Installing SVN and Apache on Centos 5

Having done this many times already, here’s a quick recipe for putting Subversion (with Apache) on a fresh install of CentOS 5.5. It assumes you will put your repositories into /var/svn/repositories, the user credentials are held in /var/svn/passwords, you will have a user called testuser and an initial blank repository called myrepos. I’ll also assume your server is called svn.example.com. The procedure also opens port 80 in the iptables firewall.
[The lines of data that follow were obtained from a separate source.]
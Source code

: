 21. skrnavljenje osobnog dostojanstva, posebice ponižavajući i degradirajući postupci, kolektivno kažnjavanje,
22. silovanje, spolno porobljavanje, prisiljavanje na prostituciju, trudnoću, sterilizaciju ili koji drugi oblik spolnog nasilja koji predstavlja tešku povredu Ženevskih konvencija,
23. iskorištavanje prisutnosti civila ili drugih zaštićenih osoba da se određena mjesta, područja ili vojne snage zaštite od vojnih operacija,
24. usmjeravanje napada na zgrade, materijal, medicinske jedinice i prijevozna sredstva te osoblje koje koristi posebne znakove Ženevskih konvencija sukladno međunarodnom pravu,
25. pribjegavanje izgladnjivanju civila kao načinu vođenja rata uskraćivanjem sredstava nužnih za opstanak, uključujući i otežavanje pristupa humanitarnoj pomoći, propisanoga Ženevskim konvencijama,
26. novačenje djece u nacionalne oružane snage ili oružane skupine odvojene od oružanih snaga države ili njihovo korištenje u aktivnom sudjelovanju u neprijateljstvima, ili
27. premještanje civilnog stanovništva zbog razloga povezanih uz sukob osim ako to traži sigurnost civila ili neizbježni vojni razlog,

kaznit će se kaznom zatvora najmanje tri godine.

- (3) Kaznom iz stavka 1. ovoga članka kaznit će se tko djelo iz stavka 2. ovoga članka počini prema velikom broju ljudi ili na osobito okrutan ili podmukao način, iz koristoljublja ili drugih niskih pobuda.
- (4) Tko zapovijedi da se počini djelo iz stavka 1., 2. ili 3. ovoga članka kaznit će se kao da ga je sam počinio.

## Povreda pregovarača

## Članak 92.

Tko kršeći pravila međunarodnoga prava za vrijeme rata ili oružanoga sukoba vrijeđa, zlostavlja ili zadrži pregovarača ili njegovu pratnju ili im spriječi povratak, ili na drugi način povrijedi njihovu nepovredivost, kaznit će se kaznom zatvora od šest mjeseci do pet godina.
Edit the details to suit your own requirements:

# yum install httpd subversion mod_dav_svn
# mkdir -p /var/svn/repositories
# chown -R apache:apache /var/svn
# chcon -R -h -t httpd_sys_content_t /var/svn
# htpasswd -c /var/svn/passwords testuser
  * enter password for 'testuser' (twice)
# vi /etc/httpd/conf.d/subversion.conf
  Changes:
  * Uncomment the <Location> config lines
  * <Location /repositories>
  * SVNParentPath /var/svn/repositories
  * AuthName "Test Realm"
  * AuthUserFile /var/svn/passwords
# svnadmin create --fs-type fsfs /var/svn/repositories/myrepos
# chown -R apache:apache /var/svn/repositories/myrepos
# chmod -R g+w /var/svn/repositories/myrepos
# chmod g+s /var/svn/repositories/myrepos/db
# chkconfig httpd on
# vi /etc/sysconfig/iptables
  Just before the REJECT line, verify/add this line:
  -A RH-Firewall-1-INPUT -m state --state NEW -m tcp -p tcp --dport 80 -j ACCEPT
# service iptables restart
# service httpd start

At this point you can browse to http://svn.example.com/repositories/myrepos or check out the (empty) repository in your favourite SVN client or IDE. Administering the new SVN server is out of scope for this little recipe, but I hope it helps get you started.

(I can’t imagine this will be much different when CentOS 5.6 is released.)